Their sound is a fusion of mariachi, east European, bolero, and American folk. The band's talents scale a range of instruments- accordion, sousaphone, stand-up bass, trumpets, bouzouki. There was a full string quartet that played with them through most of last night's show.


We stood right in front; it was amazing to be right next to them, part of the cabaret. We were close enough that I can tell you that the bottle of wine they swig from is Bohemian Highway- the same $3.99 a bottle that I buy in cases. (I drink the Cab, they drank Merlot.)

We were so close that from time to time I would feel self conscious that the band saw me standing, unmoving, mouth slightly agape because I was so blown away but what was happening in front of me.

Lead singer and guitarist Nick Urata's voice is stunning, almost identical live as to their recordings. He sounds like a young Roy Orbison and he moves like Johnny Cash. He would barely hum into the mic and it sounded heavenly. And how can you not love a man who plays the theremin?


Tom Hagerman, the accordion, violin (1st violin for you orchestra geeks) and piano player is a master musician, switching effortlessly from style, instrument and song and adorable playing the piano with one leg tucked underneath him.

Reem had told me that Jeannie Schroder a.k.a. TubaGirl always looks like she's smiling while playing the sousaphone - because that's the shape your mouth makes. But the trumpet-player-slash-drummer Shawn King smiled the whole time regardless whether he was playing or not. Maybe because it was his birthday which the band celebrated with candles on a red velvet cake at the end.

Here's some video of them playing "Queen of the Surface Streets". My favorite part is when the string quartet pizzicatos along with the xylophone and then you see TubaGirl dancing and clapping along.

Highlights for me were I Cried Like a Silly Boy and their cover of Siouxsie and the Banshee's The Last Beat of My Heart. Transliterator was an epic to the proportions of GN'R's November Rain or the Dead's Terrapin Station. They rocked it out with a triple song encore of wild wonderful gypsy music.

And my honey got me the setlist! I had gotten one at a Jerry Garcia Band show in 1992 and the roadie took it from me "that's already promised to someone". Bored. And then at Concrete Blonde a few years later I picked it up off the stage but this jackass tore it out of my hands. So this is my first setlist ever from a show!
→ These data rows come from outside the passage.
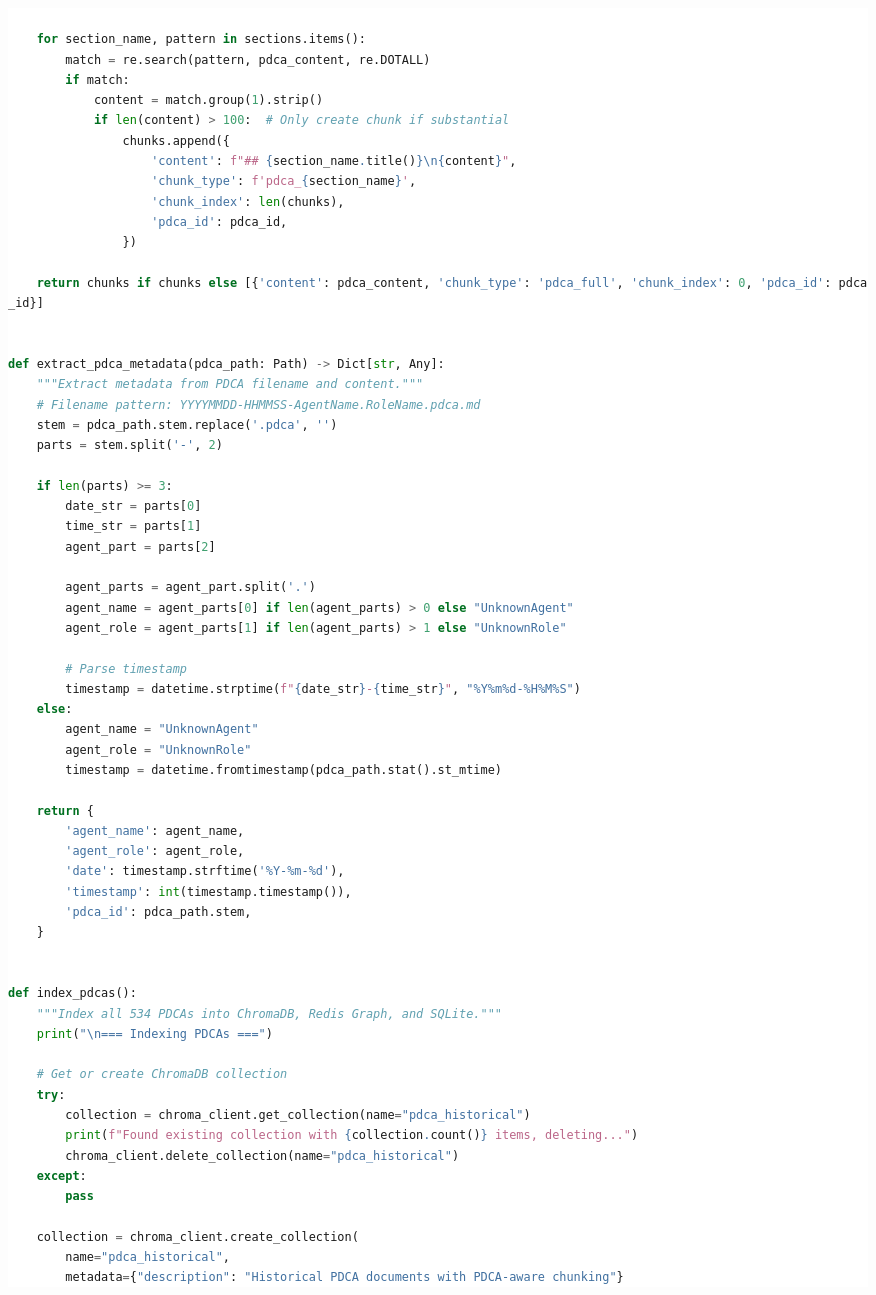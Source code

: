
 ```python
    
    for section_name, pattern in sections.items():
        match = re.search(pattern, pdca_content, re.DOTALL)
        if match:
            content = match.group(1).strip()
            if len(content) > 100:  # Only create chunk if substantial
                chunks.append({
                    'content': f"## {section_name.title()}\n{content}",
                    'chunk_type': f'pdca_{section_name}',
                    'chunk_index': len(chunks),
                    'pdca_id': pdca_id,
                })
    
    return chunks if chunks else [{'content': pdca_content, 'chunk_type': 'pdca_full', 'chunk_index': 0, 'pdca_id': pdca_id}]


def extract_pdca_metadata(pdca_path: Path) -> Dict[str, Any]:
    """Extract metadata from PDCA filename and content."""
    # Filename pattern: YYYYMMDD-HHMMSS-AgentName.RoleName.pdca.md
    stem = pdca_path.stem.replace('.pdca', '')
    parts = stem.split('-', 2)
    
    if len(parts) >= 3:
        date_str = parts[0]
        time_str = parts[1]
        agent_part = parts[2]
        
        agent_parts = agent_part.split('.')
        agent_name = agent_parts[0] if len(agent_parts) > 0 else "UnknownAgent"
        agent_role = agent_parts[1] if len(agent_parts) > 1 else "UnknownRole"
        
        # Parse timestamp
        timestamp = datetime.strptime(f"{date_str}-{time_str}", "%Y%m%d-%H%M%S")
    else:
        agent_name = "UnknownAgent"
        agent_role = "UnknownRole"
        timestamp = datetime.fromtimestamp(pdca_path.stat().st_mtime)
    
    return {
        'agent_name': agent_name,
        'agent_role': agent_role,
        'date': timestamp.strftime('%Y-%m-%d'),
        'timestamp': int(timestamp.timestamp()),
        'pdca_id': pdca_path.stem,
    }


def index_pdcas():
    """Index all 534 PDCAs into ChromaDB, Redis Graph, and SQLite."""
    print("\n=== Indexing PDCAs ===")
    
    # Get or create ChromaDB collection
    try:
        collection = chroma_client.get_collection(name="pdca_historical")
        print(f"Found existing collection with {collection.count()} items, deleting...")
        chroma_client.delete_collection(name="pdca_historical")
    except:
        pass
    
    collection = chroma_client.create_collection(
        name="pdca_historical",
        metadata={"description": "Historical PDCA documents with PDCA-aware chunking"}
```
Like my sister realized, I will never not see them. Until the last beat of my heart.


Reem Tara said...

BUUHHHH!!!! I'm practically crying right now! Thank effing everything we all finally got to see them. It means the world to me that there is so much love in our family for this beautiful music.

Your highlights were two of my all-time favorite songs, the video was great, and the pictures are breathtaking. I'm so glad you went, and documented so beautifully. thank you! xxoo.

Unknown said...

Wow! And I thought I loved this band! What a great recap of what sounds like an amazing show!